WWW::Mechanize timeout problem

Marshall has asked for the wisdom of the Perl Monks concerning the following question:

I have a LWP type program using Mechanize that has been running every hour for the past 7 years without problems. All of a sudden, I get an error report that I determined resulted because of a corrupted DB - a duplicate value appeared in a column where all the values should be unique. The code is specifically designed to prevent this. However, I theorized that if 2 instances of the program where running, they could "fight" and cause this problem. But I didn't see how that could possibly happen, until I saw this in the log file:

2022-08-25 04:21:18|Good record fetched here
2022-08-25 04:21:23|Error: Retry Attempt 1 of 3
2022-08-25 05:45:16|Error: Retry Attempt 2 of 3
2022-08-25 05:45:53|Next good page fetched here
[download]

Retry #1 took about 90 minutes!! WOW!

Here is what the ancient code does:

my $success=0;
my $tries=0;
while (! $success and $tries++ < 3) 
{
    eval { $m2->get($fullurl); };
    if (! $@) {
        $success = 1;
    }
    else {
        print STDERR "".cur_gmt()."Error: Retry Attempt $tries of 3\n"
+;
        print LOG    "".cur_gmt()."Error: Retry Attempt $tries of 3\n"
+;
        sleep (2);
    }
}

die "aborted Web Site Error: $!" unless $success; #ultimate failure!! 
+PROGRAM ABORT !!!!
[download]

The retry ultimately succeeds but the long wait time has the effect of pushing the run time into the next hour's timeslot.

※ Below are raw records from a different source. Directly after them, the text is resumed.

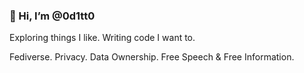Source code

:### 👋 Hi, I’m @0d1tt0

Exploring things I like. Writing code I want to. 

Fediverse. Privacy. Data Ownership. Free Speech & Free Information.
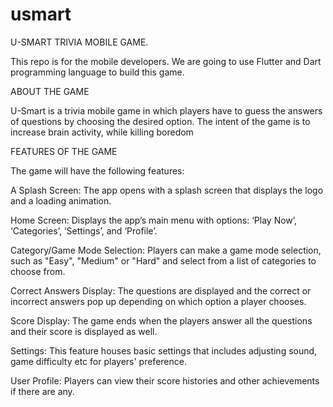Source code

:# usmart

U-SMART TRIVIA MOBILE GAME.

This repo is for the mobile developers. We are going to use Flutter and Dart programming language to build this game.

ABOUT THE GAME

U-Smart is a trivia mobile game in which players have to guess the answers of questions by choosing the desired option.
The intent of the game is to increase brain activity, while killing boredom

FEATURES OF THE GAME

The game will have the following features:

A Splash Screen: The app opens with a splash screen that displays the logo and a loading animation.

Home Screen: Displays the app’s main menu with options: ‘Play Now’, ‘Categories’, ‘Settings’, and ‘Profile’.

Category/Game Mode Selection: Players can make a game mode selection, such as "Easy", "Medium" or "Hard" and select from a list of categories to choose from.

Correct Answers Display: The questions are displayed and the correct or incorrect answers pop up depending on which option a player chooses.

Score Display: The game ends when the players answer all the questions and their score is displayed as well.

Settings: This feature houses basic settings that includes adjusting sound, game difficulty etc for players' preference.

User Profile: Players can view their score histories and other achievements if there are any.

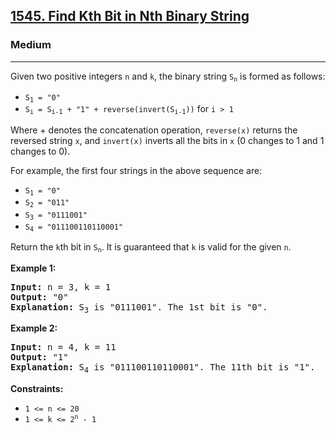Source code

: <h2><a href="https://leetcode.com/problems/find-kth-bit-in-nth-binary-string">1545. Find Kth Bit in Nth Binary String</a></h2>
<h3>Medium</h3>
<hr>
<p>Given two positive integers <code>n</code> and <code>k</code>, the binary string <code>S<sub>n</sub></code> is formed as follows:</p>

<ul>
  <li><code>S<sub>1</sub> = "0"</code></li>
  <li><code>S<sub>i</sub> = S<sub>i-1</sub> + "1" + reverse(invert(S<sub>i-1</sub>))</code> for <code>i > 1</code></li>
</ul>

<p>Where + denotes the concatenation operation, <code>reverse(x)</code> returns the reversed string <code>x</code>, and <code>invert(x)</code> inverts all the bits in <code>x</code> (0 changes to 1 and 1 changes to 0).</p>

<p>For example, the first four strings in the above sequence are:</p>
<ul>
  <li><code>S<sub>1</sub> = "0"</code></li>
  <li><code>S<sub>2</sub> = "011"</code></li>
  <li><code>S<sub>3</sub> = "0111001"</code></li>
  <li><code>S<sub>4</sub> = "011100110110001"</code></li>
</ul>

<p>Return the <code>k</code>th bit in <code>S<sub>n</sub></code>. It is guaranteed that <code>k</code> is valid for the given <code>n</code>.</p>

<p><strong>Example 1:</strong></p>
<pre>
<strong>Input:</strong> n = 3, k = 1
<strong>Output:</strong> "0"
<strong>Explanation:</strong> S<sub>3</sub> is "0111001". The 1st bit is "0".
</pre>

<p><strong>Example 2:</strong></p>
<pre>
<strong>Input:</strong> n = 4, k = 11
<strong>Output:</strong> "1"
<strong>Explanation:</strong> S<sub>4</sub> is "011100110110001". The 11th bit is "1".
</pre>

<p><strong>Constraints:</strong></p>
<ul>
  <li><code>1 <= n <= 20</code></li>
  <li><code>1 <= k <= 2<sup>n</sup> - 1</code></li>
</ul>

This is a normal HTTP (not HTTPS) Url. Over the years, there could be that a lot of things that have changed at the website's end. I have no idea. The default timeout for Mechanize is supposed to be about 3 minutes - it really doesn't matter to me as long as it is not measured in hours! I don't know how often this super long request problem happens. A retry historically happens about every 2-3K requests with this particular site and a couple seconds later, all is well. I have no idea what is actually causing the hang.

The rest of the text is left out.